In many ways he was still in bondage to the mediæval, and wholly uncritical, tradition. One classic, we may almost say, was as good to him as another. He seems to have placed Ovid on a line with Virgil; and the company in his House of Fame is undeniably mixed. His judgments have the healthy instinct of the consummate artist.
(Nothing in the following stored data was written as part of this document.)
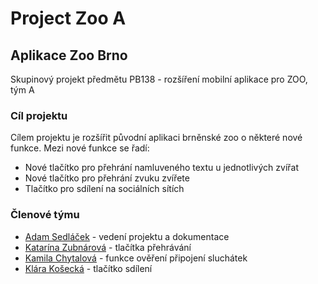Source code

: # Project Zoo A
## Aplikace Zoo Brno

Skupinový projekt předmětu PB138 - rozšíření mobilní aplikace pro ZOO, tým A

### Cíl projektu
Cílem projektu je rozšířit původní aplikaci brněnské zoo o některé nové funkce. Mezi nové funkce se řadí:
- Nové tlačítko pro přehrání namluveného textu u jednotlivých zvířat
- Nové tlačítko pro přehrání zvuku zvířete
- Tlačítko pro sdílení na sociálních sítích

### Členové týmu 
- [Adam Sedláček](https://adamsedlacek.github.io/PB138-ZooA/sedlacek) - vedení projektu a dokumentace
- [Katarína Zubnárová](https://adamsedlacek.github.io/PB138-ZooA/zubnarova) - tlačítka přehrávání
- [Kamila Chytalová](https://adamsedlacek.github.io/PB138-ZooA/chytalova) - funkce ověření připojení sluchátek
- [Klára Košecká](https://adamsedlacek.github.io/PB138-ZooA/kosecka) - tlačítko sdílení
They do not show,

as those of his master, Petrarch, unquestionably do, the discrimination and the tact of the born critic.-VAUGHAN, C. E., 1896, English Literary Criticism, Introduction, p. ix.

The sweetness, the wholesomeness, the kindliness, the sincerity, the humor, and the humanity of Chaucer can hardly be overpraised.-BATES, ARLO, 1897, Talks on the Study of Literature, p. 152.

It is known now that to all intents and purposes the heroic couplet had been brought to a high degree of perfection by Chaucer about 250 years before Waller had written a line.-TOVEY, DUNCAN C., 1897, Reviews and Essays in English Literature, p. 93.

Chaucer was to him* a kindred spirit, as a lover of nature and as a word-painter of character: and he enjoyed reading him aloud more than any poet except Shakespeare and Milton.-TENNYSON, HALLAM, 1897, Alfred Lord Tennyson, A Memoir, vol. II, p. 284.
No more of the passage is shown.